Au Mouvement Desjardins, l’économiste principale Florence Jean-Jacobs entrevoit une poursuite de la baisse des taux.
« Notre scénario table sur une poursuite des baisses de taux par la Banque du Canada. On pense qu’il y aura une baisse de 50 points le 23 octobre. Notre scénario est que ça va se poursuivre cette année et l’année prochaine, avec environ 3,5% à la fin de cette année et autour de 2,25% pour le taux directeur vers la fin 2025. »
Cette hypothèse est partagée par Émile Émond, économiste chez Québec International, qui estime que l’économie envoie des signaux de plus en plus clairs.
« Le contexte économique actuel est marqué par un certain ralentissement, un refroidissement du marché du travail, mais aussi un ralentissement de l’inflation.
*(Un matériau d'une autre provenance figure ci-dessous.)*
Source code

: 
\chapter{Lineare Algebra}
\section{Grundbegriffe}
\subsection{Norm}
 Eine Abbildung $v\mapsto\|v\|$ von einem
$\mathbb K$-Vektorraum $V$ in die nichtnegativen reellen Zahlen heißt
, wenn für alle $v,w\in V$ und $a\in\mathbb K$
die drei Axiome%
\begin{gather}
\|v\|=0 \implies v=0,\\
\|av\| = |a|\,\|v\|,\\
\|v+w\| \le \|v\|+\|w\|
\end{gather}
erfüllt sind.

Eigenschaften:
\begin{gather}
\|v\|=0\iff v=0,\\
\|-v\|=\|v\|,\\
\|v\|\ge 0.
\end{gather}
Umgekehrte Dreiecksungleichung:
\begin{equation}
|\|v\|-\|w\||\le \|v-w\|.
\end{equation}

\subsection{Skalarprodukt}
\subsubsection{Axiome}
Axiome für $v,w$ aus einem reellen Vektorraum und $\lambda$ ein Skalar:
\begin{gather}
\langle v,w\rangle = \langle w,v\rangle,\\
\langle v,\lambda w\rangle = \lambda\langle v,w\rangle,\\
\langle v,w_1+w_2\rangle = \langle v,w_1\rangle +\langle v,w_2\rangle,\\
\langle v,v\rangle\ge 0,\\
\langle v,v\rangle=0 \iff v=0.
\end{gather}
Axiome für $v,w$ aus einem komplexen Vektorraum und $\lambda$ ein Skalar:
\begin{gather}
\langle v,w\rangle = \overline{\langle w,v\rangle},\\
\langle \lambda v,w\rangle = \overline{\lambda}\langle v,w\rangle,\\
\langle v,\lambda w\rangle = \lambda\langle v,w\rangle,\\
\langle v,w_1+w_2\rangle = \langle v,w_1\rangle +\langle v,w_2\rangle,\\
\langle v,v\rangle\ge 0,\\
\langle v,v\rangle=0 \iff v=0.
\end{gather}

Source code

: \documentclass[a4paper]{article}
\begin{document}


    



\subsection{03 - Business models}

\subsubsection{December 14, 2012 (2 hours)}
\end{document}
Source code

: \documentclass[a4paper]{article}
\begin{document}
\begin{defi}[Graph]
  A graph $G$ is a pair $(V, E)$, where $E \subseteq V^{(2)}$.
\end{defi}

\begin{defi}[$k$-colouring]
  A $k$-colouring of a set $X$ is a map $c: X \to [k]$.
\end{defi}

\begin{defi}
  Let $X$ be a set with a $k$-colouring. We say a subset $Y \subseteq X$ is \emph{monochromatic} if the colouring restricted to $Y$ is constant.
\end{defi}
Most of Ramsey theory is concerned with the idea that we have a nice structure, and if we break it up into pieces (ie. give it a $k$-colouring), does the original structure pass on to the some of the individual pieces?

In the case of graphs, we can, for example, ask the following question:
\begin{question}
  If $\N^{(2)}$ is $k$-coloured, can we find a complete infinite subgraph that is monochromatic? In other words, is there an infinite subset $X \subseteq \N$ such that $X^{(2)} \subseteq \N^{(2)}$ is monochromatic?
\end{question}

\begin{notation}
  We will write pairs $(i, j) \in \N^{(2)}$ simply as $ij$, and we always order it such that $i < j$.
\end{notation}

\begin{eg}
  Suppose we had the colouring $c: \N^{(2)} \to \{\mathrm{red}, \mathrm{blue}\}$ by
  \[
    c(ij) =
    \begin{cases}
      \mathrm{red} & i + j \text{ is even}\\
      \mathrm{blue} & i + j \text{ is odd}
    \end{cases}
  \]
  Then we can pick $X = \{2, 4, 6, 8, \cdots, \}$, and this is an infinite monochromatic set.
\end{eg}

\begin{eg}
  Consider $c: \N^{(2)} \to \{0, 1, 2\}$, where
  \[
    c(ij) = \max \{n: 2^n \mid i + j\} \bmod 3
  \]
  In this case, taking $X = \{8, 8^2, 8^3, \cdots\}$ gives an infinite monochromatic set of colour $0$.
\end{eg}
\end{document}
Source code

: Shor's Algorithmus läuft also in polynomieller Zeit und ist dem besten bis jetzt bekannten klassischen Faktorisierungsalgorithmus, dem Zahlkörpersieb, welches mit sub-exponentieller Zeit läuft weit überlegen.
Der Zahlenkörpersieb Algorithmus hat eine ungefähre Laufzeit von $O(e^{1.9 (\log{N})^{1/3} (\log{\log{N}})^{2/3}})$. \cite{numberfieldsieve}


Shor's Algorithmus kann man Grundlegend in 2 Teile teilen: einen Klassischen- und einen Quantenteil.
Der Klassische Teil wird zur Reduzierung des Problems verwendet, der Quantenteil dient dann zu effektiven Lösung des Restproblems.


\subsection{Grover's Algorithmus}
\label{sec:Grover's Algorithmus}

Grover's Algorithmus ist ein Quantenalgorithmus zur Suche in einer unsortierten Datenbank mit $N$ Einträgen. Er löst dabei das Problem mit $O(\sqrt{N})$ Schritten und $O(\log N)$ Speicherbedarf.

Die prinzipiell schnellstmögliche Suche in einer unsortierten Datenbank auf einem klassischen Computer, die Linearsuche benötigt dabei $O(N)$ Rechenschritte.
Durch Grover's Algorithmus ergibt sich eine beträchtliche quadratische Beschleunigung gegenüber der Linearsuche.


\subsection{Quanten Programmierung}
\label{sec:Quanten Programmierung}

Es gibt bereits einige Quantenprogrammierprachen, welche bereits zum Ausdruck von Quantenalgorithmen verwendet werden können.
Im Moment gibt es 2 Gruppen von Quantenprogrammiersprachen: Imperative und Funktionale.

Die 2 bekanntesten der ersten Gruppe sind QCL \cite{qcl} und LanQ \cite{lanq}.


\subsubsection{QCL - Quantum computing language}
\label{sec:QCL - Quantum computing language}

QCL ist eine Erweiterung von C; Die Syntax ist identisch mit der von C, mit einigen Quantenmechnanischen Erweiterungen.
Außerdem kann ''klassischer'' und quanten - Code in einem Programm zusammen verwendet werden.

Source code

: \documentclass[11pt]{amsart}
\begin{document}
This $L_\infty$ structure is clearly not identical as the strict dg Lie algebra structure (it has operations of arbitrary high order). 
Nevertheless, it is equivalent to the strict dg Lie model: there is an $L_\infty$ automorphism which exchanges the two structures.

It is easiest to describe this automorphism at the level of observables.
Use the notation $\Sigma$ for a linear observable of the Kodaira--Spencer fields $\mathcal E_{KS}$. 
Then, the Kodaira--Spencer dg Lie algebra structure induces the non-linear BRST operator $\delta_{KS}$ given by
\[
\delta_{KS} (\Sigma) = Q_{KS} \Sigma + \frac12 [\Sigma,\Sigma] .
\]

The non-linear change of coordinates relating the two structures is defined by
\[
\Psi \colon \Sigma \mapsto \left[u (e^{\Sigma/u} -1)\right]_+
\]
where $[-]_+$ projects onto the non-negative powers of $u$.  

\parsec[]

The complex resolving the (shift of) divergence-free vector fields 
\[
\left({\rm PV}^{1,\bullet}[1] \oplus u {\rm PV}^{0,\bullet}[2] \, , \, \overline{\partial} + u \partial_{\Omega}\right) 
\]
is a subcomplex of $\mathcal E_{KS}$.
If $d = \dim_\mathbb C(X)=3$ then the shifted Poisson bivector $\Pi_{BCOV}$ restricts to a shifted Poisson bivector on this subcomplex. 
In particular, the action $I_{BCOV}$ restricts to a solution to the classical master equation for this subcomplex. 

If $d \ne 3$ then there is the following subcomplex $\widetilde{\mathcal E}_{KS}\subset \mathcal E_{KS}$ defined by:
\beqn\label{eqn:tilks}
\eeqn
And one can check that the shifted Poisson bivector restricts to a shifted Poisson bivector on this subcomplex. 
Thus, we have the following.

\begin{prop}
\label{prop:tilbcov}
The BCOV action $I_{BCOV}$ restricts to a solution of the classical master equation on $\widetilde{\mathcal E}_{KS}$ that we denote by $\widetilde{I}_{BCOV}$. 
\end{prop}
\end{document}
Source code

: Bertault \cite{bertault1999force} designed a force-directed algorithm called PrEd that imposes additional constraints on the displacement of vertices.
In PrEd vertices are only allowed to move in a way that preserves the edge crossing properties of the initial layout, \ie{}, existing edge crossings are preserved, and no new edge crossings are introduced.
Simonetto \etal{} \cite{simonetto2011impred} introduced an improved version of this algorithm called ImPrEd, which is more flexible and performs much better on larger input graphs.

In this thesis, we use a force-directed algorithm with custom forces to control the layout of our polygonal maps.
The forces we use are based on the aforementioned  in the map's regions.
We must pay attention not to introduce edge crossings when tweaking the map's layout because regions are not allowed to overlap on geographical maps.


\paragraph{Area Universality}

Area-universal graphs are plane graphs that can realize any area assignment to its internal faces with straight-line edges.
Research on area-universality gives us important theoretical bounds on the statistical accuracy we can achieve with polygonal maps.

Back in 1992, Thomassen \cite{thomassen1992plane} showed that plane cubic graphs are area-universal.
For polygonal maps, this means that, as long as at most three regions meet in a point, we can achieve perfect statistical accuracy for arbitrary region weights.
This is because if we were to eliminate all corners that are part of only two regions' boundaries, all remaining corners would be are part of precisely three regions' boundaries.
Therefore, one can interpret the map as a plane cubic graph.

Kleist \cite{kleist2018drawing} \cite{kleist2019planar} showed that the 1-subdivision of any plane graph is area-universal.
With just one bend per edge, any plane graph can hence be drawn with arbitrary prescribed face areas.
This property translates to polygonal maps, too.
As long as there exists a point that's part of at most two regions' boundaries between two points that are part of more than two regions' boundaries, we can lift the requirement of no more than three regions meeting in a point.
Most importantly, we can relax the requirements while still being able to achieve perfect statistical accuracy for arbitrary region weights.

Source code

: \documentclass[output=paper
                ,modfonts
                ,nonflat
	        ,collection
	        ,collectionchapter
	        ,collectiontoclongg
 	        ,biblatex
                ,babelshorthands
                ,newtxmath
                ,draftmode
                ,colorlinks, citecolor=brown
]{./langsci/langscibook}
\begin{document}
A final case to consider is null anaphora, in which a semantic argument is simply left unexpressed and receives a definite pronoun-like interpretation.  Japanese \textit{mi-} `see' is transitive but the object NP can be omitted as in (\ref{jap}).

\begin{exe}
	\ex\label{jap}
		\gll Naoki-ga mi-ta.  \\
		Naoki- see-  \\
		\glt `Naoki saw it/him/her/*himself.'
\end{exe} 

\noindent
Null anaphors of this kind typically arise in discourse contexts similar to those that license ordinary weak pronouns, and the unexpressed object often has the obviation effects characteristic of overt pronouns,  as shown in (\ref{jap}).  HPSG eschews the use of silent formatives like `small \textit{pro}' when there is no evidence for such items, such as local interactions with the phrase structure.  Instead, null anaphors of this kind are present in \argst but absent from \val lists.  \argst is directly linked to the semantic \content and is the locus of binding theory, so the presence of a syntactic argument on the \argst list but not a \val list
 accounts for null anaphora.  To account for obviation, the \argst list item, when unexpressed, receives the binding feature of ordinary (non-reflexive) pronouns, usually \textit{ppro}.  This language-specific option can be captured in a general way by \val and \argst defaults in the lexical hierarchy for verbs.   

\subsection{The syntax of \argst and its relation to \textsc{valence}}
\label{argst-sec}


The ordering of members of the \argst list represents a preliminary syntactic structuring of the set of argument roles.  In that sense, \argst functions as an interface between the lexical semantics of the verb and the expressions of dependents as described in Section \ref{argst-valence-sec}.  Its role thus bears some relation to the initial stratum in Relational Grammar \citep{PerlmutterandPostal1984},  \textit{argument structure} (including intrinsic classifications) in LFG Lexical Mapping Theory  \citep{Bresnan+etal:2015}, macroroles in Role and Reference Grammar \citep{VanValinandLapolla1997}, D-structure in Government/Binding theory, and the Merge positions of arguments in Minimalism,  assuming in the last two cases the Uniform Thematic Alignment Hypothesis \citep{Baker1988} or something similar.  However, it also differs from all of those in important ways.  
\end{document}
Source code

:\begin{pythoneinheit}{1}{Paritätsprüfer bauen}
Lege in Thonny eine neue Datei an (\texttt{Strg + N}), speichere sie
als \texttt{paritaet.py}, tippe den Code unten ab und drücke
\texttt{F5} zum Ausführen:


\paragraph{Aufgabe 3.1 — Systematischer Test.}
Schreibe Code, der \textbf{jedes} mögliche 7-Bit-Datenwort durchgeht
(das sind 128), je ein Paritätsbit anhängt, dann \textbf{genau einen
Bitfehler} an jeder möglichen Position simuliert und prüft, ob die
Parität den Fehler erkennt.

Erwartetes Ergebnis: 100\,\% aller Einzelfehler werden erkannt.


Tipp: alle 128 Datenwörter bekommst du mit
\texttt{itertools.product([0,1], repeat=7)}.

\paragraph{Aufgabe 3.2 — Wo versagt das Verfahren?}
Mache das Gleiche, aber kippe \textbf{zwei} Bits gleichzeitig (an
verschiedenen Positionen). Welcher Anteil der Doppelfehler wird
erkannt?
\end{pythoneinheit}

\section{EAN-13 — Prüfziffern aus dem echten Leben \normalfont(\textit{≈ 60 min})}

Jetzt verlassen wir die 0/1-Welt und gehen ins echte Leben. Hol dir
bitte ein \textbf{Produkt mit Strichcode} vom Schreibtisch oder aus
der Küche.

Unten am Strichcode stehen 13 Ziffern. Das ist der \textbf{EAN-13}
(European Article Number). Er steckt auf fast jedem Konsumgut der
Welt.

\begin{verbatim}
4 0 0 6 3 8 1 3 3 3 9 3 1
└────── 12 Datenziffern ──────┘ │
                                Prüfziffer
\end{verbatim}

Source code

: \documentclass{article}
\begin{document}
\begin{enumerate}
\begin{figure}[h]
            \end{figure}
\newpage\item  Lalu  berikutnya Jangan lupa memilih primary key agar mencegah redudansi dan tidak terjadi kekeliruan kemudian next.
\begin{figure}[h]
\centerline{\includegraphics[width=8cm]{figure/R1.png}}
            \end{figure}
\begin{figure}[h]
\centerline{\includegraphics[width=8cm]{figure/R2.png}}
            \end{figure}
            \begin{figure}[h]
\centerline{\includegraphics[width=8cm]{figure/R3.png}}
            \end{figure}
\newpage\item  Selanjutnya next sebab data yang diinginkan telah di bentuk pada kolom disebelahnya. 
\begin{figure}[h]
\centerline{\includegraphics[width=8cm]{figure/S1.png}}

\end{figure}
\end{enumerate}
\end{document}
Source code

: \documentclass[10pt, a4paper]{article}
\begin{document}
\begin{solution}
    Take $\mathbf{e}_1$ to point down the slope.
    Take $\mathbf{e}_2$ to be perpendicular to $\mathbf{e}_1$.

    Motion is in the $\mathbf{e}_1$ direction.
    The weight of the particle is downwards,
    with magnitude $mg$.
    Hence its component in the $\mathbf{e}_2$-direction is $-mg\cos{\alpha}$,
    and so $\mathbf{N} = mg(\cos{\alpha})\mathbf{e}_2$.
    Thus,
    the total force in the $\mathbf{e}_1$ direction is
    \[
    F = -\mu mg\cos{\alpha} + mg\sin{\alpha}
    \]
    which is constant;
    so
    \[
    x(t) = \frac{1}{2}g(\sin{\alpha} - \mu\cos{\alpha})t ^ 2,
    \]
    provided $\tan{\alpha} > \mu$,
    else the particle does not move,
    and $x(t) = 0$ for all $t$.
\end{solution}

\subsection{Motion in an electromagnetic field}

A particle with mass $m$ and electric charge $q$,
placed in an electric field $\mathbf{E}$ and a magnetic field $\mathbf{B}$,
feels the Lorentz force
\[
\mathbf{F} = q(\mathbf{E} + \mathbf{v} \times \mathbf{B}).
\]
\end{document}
On se relève un peu de l’impact de l’inflation qu’on a connue. Le marché du travail a réagi. La croissance par habitant est un peu au neutre. Une fois que c’est dit, aujourd’hui, on sent qu’il y a une incertitude. Mais si on regarde vers 2025, on sent que le meilleur est à venir. »
Mais il souligne que l’impact de l’inflation se fait toujours sentir, puisque l’augmentation des coûts n’a pas été réduite par un phénomène de déflation. Il constate un regain d’optimisme, mais un optimisme marqué par l’attente d’une baisse plus importante des taux d’intérêt.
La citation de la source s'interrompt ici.